What you need to do: Each record beneath this line should be returned exactly as it is.

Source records
'''

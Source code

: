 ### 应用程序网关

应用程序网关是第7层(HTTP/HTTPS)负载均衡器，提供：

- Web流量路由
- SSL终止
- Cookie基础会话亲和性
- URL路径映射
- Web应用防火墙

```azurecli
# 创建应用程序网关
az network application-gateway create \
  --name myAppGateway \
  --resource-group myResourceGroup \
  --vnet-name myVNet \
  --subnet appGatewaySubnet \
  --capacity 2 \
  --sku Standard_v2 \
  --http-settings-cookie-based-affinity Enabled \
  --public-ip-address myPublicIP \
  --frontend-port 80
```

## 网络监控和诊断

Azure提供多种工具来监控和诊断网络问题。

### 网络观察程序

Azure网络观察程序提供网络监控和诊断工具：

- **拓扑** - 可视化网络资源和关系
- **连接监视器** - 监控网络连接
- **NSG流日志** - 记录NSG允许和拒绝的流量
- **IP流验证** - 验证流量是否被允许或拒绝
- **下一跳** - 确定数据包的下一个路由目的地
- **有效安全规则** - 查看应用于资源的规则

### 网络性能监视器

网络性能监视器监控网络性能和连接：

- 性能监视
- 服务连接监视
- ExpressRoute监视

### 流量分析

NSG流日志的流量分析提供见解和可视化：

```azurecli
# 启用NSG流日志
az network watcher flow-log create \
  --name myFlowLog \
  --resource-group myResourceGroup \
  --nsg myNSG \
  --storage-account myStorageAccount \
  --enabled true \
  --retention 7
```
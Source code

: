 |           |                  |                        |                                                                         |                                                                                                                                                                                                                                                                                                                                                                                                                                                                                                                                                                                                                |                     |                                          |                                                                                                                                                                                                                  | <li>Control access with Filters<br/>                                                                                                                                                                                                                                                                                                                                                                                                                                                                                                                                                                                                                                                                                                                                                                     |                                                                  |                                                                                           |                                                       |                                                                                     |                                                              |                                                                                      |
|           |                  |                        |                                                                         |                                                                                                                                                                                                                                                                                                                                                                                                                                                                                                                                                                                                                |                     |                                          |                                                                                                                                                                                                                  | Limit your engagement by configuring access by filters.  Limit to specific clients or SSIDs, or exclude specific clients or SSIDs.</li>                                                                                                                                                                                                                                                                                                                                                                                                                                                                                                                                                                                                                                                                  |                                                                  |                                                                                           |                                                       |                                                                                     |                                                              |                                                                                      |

'''

Reply to the exercise:
Source code

: ### 应用程序网关

应用程序网关是第7层(HTTP/HTTPS)负载均衡器，提供：

- Web流量路由
- SSL终止
- Cookie基础会话亲和性
- URL路径映射
- Web应用防火墙

```azurecli
# 创建应用程序网关
az network application-gateway create \
  --name myAppGateway \
  --resource-group myResourceGroup \
  --vnet-name myVNet \
  --subnet appGatewaySubnet \
  --capacity 2 \
  --sku Standard_v2 \
  --http-settings-cookie-based-affinity Enabled \
  --public-ip-address myPublicIP \
  --frontend-port 80
```

## 网络监控和诊断

Azure提供多种工具来监控和诊断网络问题。

### 网络观察程序

Azure网络观察程序提供网络监控和诊断工具：

- **拓扑** - 可视化网络资源和关系
- **连接监视器** - 监控网络连接
- **NSG流日志** - 记录NSG允许和拒绝的流量
- **IP流验证** - 验证流量是否被允许或拒绝
- **下一跳** - 确定数据包的下一个路由目的地
- **有效安全规则** - 查看应用于资源的规则

### 网络性能监视器

网络性能监视器监控网络性能和连接：

- 性能监视
- 服务连接监视
- ExpressRoute监视

### 流量分析

NSG流日志的流量分析提供见解和可视化：

```azurecli
# 启用NSG流日志
az network watcher flow-log create \
  --name myFlowLog \
  --resource-group myResourceGroup \
  --nsg myNSG \
  --storage-account myStorageAccount \
  --enabled true \
  --retention 7
```
Source code

: |           |                  |                        |                                                                         |                                                                                                                                                                                                                                                                                                                                                                                                                                                                                                                                                                                                                |                     |                                          |                                                                                                                                                                                                                  | <li>Control access with Filters<br/>                                                                                                                                                                                                                                                                                                                                                                                                                                                                                                                                                                                                                                                                                                                                                                     |                                                                  |                                                                                           |                                                       |                                                                                     |                                                              |                                                                                      |
|           |                  |                        |                                                                         |                                                                                                                                                                                                                                                                                                                                                                                                                                                                                                                                                                                                                |                     |                                          |                                                                                                                                                                                                                  | Limit your engagement by configuring access by filters.  Limit to specific clients or SSIDs, or exclude specific clients or SSIDs.</li>                                                                                                                                                                                                                                                                                                                                                                                                                                                                                                                                                                                                                                                                  |                                                                  |                                                                                           |                                                       |                                                                                     |                                                              |                                                                                      |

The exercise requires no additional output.